Overall prediction accuracy
The prediction accuracies of the ten-fold cross-validation are listed in Table 1. In the table, TP stands for true positive (correctly predicted positive miRNA:target pairs), FN for false negative (wrongly predicted positive miRNA:target pairs), TN for true negative (correctly predicted negative miRNA:target pairs), and FP for false positive (wrongly predicted negative miRNA:target pairs). The sensitivity, specificity and overall accuracy of the 10-fold cross-validation are 83.59%, 73.68% and 81.97%, respectively. AUC has been shown to be a better measure than accuracy , and our system produces a considerably high AUC 0.86.

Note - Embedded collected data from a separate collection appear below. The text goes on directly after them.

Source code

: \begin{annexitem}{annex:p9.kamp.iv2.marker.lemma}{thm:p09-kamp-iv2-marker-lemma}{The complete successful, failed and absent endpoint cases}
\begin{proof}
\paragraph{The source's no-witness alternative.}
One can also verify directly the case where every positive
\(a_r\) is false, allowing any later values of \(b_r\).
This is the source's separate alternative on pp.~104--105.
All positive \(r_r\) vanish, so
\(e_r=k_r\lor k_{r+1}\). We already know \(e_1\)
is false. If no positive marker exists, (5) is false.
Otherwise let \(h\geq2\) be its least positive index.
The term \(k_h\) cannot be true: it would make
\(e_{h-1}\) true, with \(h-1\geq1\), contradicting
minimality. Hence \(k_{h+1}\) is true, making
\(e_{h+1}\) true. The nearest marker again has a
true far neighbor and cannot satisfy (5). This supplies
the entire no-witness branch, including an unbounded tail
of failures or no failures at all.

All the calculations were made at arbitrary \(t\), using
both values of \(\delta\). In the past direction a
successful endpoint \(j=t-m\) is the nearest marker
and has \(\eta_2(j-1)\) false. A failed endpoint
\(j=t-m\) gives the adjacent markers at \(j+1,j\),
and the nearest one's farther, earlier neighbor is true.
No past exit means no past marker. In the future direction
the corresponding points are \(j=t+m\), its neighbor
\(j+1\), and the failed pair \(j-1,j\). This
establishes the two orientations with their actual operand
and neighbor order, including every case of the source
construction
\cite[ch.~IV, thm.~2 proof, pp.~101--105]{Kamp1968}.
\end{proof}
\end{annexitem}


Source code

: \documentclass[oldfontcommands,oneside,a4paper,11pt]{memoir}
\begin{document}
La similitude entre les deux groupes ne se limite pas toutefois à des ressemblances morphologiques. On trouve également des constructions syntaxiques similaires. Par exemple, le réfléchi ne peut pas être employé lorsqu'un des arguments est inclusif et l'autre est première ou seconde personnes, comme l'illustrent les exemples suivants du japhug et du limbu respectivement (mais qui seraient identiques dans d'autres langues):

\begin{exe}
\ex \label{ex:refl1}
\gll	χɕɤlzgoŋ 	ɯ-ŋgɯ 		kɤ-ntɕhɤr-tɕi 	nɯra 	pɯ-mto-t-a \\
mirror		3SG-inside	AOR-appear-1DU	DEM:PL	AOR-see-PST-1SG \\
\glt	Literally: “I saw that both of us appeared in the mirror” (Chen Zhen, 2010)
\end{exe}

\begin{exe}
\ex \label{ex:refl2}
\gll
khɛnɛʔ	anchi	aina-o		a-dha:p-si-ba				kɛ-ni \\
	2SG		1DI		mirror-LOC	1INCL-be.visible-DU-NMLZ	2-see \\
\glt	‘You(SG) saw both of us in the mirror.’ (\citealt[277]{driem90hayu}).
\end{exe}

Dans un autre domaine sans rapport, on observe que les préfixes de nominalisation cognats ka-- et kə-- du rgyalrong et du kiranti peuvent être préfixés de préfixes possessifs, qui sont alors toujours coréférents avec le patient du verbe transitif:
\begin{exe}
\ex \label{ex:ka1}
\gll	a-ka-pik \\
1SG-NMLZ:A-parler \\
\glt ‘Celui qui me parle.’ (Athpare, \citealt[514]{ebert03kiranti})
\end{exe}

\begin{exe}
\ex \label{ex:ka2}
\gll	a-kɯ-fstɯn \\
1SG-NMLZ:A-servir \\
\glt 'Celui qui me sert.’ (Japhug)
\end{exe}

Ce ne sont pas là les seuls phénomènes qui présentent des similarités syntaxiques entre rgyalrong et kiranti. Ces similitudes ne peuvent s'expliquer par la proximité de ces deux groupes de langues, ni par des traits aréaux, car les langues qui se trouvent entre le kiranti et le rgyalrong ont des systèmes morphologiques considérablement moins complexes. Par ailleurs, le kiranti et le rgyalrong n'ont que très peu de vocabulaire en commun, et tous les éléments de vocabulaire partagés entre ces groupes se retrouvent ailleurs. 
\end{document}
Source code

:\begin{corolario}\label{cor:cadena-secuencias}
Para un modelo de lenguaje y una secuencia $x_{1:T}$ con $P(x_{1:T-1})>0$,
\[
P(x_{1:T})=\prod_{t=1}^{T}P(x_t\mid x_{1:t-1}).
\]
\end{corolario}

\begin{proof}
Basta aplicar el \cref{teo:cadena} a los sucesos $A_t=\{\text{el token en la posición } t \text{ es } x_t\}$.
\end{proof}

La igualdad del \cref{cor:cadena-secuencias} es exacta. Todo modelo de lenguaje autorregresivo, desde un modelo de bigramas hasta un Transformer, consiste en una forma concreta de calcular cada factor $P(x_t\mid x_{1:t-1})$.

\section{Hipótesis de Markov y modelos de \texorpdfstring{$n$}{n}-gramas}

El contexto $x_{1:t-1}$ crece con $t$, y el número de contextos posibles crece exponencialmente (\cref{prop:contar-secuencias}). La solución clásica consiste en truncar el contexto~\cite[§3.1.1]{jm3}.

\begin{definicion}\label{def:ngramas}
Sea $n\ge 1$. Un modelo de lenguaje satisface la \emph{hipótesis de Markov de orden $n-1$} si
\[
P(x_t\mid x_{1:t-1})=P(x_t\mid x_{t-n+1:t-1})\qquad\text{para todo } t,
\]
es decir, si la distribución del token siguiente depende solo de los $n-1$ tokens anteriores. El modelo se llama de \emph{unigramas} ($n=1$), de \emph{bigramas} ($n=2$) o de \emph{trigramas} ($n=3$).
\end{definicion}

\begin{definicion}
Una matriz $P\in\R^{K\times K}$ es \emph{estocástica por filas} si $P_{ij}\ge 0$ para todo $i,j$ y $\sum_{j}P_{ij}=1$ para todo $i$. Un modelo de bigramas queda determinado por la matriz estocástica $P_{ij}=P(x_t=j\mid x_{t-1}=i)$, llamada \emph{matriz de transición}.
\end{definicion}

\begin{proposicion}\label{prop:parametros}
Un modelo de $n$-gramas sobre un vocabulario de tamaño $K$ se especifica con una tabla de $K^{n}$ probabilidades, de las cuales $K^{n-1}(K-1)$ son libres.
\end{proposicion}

Current miRNA target prediction methods are mostly based on similar characteristics of base pairing derived from lin-4 and let-7, and their genetically validated mRNA targets in C. elegans [28–32]. Despite the fundamental similarities of those methods, many of their predictions are not in common. In addition, the prediction methods usually produce hundreds of targets for a given miRNA, meaning a large number of them could be false positives. Using the known miRNA:target interaction pairs, our trained SVM classifiers successfully predict most of the false positives: 28 out of the 38 (73.68%) negative samples are correctly predicted to be false interactions. Although this is at the expense of 32 incorrectly predicted positive samples, most of the positive samples (163 out of 195) are correctly predicted.
The feature space used in current SVM classification system includes various k-gram frequencies in the interacting miRNA:target pairs (see Methods). Features are ranked according to their ability to discriminate positive and negative samples (the F score), and only those with high discriminating abilities are retained for SVM training. These features are hence termed "informative features". Table 2 lists the 25 most informative features, their means, standard deviations and F scores. See Methods for the calculation of F scores.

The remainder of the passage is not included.